Contractors: Accurately Project Payrolls & Subcontractor Costs

2 January 2009

I was talking to a new business prospect the other day (I’ll call him Steve), gathering information to quote the insurance for his residential construction business.  When I asked Steve about his employee payroll and any amounts paid to uninsured subcontractors, he stated that he wanted to underestimate them so he wouldn’t have to pay so much money upfront.  After all, the economy is rough and he thought he might be better equipped financially to pay the additional premiums after the audits had been completed.
 
This thought process is more common than you might think, and it is extremely dangerous!  During my years in the insurance industry I’ve seen way too many businesses go bankrupt because of underestimating their payrolls and gross sales.
 
The reality is that additional premiums resulting from an audit are due within 30 days and can NOT be financed.  If you can’t pay the audit additional premiums when due the insurance company will cancel your current policies.  Once your policies are canceled, along with any certificates of insurance that may have been issued, your business comes to a halt.  No insurance = no certificates; no certificates = no jobs.  In addition, the insurance company will turn the unpaid debt over to a collection agency, which will impact your credit score.
 
The next thing I usually hear when I explain this is:  “Well, I’ll just get insurance with another insurance company and/or agent.”
 
Unfortunately, unpaid audit premiums must be disclosed on the insurance applications, as well as the reason for your prior insurance policies being canceled.  Believe me when I tell you that no insurance company is going to write a policy for you if you owe another insurance company money.  Their reasoning is that you didn’t pay the other company, so you probably won’t pay them either.  If you don’t disclose the information on the applications then you have committed fraud, which is a blog topic all in itself.
 
In conclusion, the best course of action is to be as accurate as possible when estimating employee payrolls and subcontractor costs to minimize large audit additional premiums.  It’s much easier to spread the premiums out over months than to try and come up with the money in 30 days.


Problem General Liability Exclusions For Contractors

18 December 2008

Most General Liability insurance carriers are wary of insuring contractors as a result of a high frequency and severity of construction defect claims that have occurred nationwide.

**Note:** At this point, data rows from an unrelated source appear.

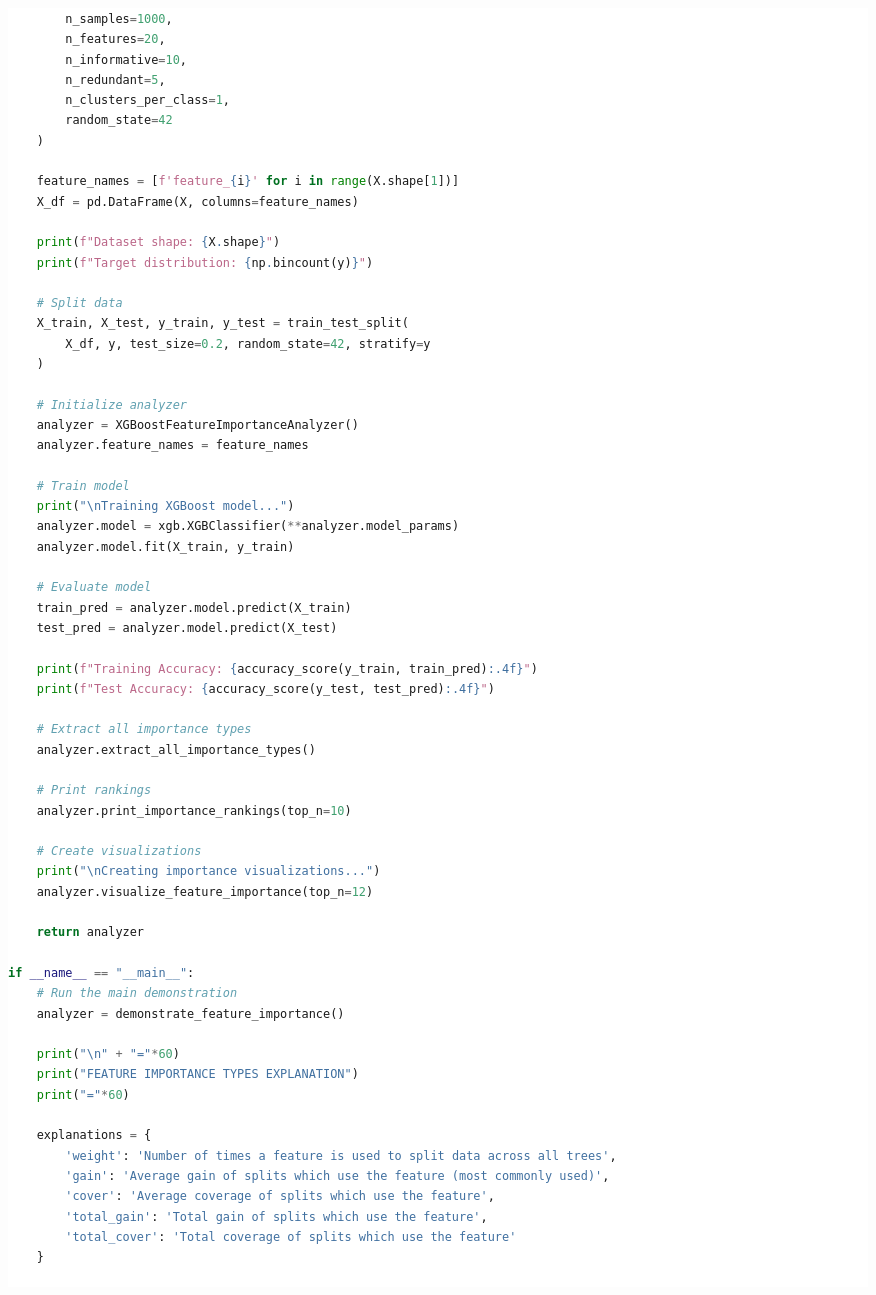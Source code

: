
 ```python
        n_samples=1000,
        n_features=20,
        n_informative=10,
        n_redundant=5,
        n_clusters_per_class=1,
        random_state=42
    )
    
    feature_names = [f'feature_{i}' for i in range(X.shape[1])]
    X_df = pd.DataFrame(X, columns=feature_names)
    
    print(f"Dataset shape: {X.shape}")
    print(f"Target distribution: {np.bincount(y)}")
    
    # Split data
    X_train, X_test, y_train, y_test = train_test_split(
        X_df, y, test_size=0.2, random_state=42, stratify=y
    )
    
    # Initialize analyzer
    analyzer = XGBoostFeatureImportanceAnalyzer()
    analyzer.feature_names = feature_names
    
    # Train model
    print("\nTraining XGBoost model...")
    analyzer.model = xgb.XGBClassifier(**analyzer.model_params)
    analyzer.model.fit(X_train, y_train)
    
    # Evaluate model
    train_pred = analyzer.model.predict(X_train)
    test_pred = analyzer.model.predict(X_test)
    
    print(f"Training Accuracy: {accuracy_score(y_train, train_pred):.4f}")
    print(f"Test Accuracy: {accuracy_score(y_test, test_pred):.4f}")
    
    # Extract all importance types
    analyzer.extract_all_importance_types()
    
    # Print rankings
    analyzer.print_importance_rankings(top_n=10)
    
    # Create visualizations
    print("\nCreating importance visualizations...")
    analyzer.visualize_feature_importance(top_n=12)
    
    return analyzer

if __name__ == "__main__":
    # Run the main demonstration
    analyzer = demonstrate_feature_importance()
    
    print("\n" + "="*60)
    print("FEATURE IMPORTANCE TYPES EXPLANATION")
    print("="*60)
    
    explanations = {
        'weight': 'Number of times a feature is used to split data across all trees',
        'gain': 'Average gain of splits which use the feature (most commonly used)',
        'cover': 'Average coverage of splits which use the feature',
        'total_gain': 'Total gain of splits which use the feature',
        'total_cover': 'Total coverage of splits which use the feature'
    }
    
```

As a result, many insurance carriers, especially those in the excess & surplus lines marketplace, are frequently using the following exclusions that take away much needed coverages:
 
* Residential Construction Exclusion: Believe it or not, residential construction is riskier than commercial construction due to the the frequent class action lawsuits filed within certain subdivisions.
 
* Tract / Row / Condo / Town Home Exclusion: These types of project are considered risky since they seem to invite class action lawsuits as well as lawsuits from home owners associations looking for a deep pocket to fund normal maintenance and wear and tear issues just prior to the running of a statute of repose for construction defect lawsuits.
 
* Subcontracted Work Exclusion: Many policy forms actually exclude lawsuits arising out of work performed by subcontractors.
 
* Product And Completed Operations Exclusions: Some carriers that want to eliminate almost all of their risk for construction defect claims will insert this exclusion.
 
Why would insurance carriers and agents that cater to contractors even offer a policy with these exclusions to their clients that would be negatively impacted? This is a good question that defies logic. As a general rule, only insurance agents that are inexperienced would set up their contractor clients with such deficient policies. An insurance agent that is knowledgeable and specialized in contractors would know how to find carriers that don’t have these problem exclusions.
 
Furthermore, these problem exclusions are just the tip of the iceberg when designing quality coverages for contractors.
 
Source: Trina Swartz, Beware Of Leaky Contractors Coverage, Agent Market Source, Fall/Winter 2008-2009
 
 
 
 
 
 


Green Building Insurance Challenges

18 December 2008

As was discussed in a previous blog posting entitled “Green Building Risk Management Obstacles”, there are many potential risks involved in the emerging field of green building. Current insurance policy forms may not provide adequate coverage for all green building risks at this time.
 
To follow is a summary of the types of policies that are needed:
 
General Liability: Current General Liability forms may adequately cover claims for negligence resulting in bodily injury and property damage.
 
Bonding:  Current License And Permit Bonds may provide limited protection against the risk that the project will not be completed per state and local code requirements. Surety Bond forms may adequately protect against the risk that the job will not be completed per the plans and specifications or due to financial problems of the contractor.
 
Professional Liability (Errors & Omissions): Professional Liability insurance is needed to protect against pure economic damages (not associated with bodily injury and property damage) in the event that the green goals are not accomplished resulting in financial loss to the buyer in terms of increased annual operations expenses, lack of savings, or loss of resale value. This type of Professional Liability form for green contractors is not widely available in the market and as a result a specialist insurance agent should be approached for placement.
 

Source: Green Building: New Benefits For Society And New Challenges For Risk Management; Insurance Journal, November 17, 2008; Vol. 86, No. 22; by Kenneth C. Gibbs
 


Green Building Risk Management Obstacles

18 December 2008

Theodore L. Senet, a noted Los Angeles construction and insurance attorney, recently listed nine risk management issues dealing with green construction:
 
1. Compliance with developing green building codes and local requirements
2. Compliance with contract requirements related to certification levels
3. Compliance with contract requirements related to energy savings and operational performance
4. Obtaining tax incentives or meeting tax credit requirements
5. Meeting investment criteria and financing requirements
6. Additional time and costs related to the design, approval and fabrication of new building products and systems
7 The ability of new green products and systems to perform to traditional performance standards
8. The sequencing, constructability and commissioning of new systems, products and processes
9. Compliance with project schedules and the impact on fast track projects
 
Source: Green Building: New Benefits For Society And New Challenges For Risk Management; Insurance Journal, November 17, 2008; Vol. 86, No. 22; by Kenneth C. Gibbs
 


Still Need Workers Compensation Even If Insured Subcontractors Used?

10 December 2008

The second most common myth regarding Workers Compensation for the construction industry is “I don’t need to carry Workers Compensation insurance since I only use insured subcontractors and do not have any direct employees”.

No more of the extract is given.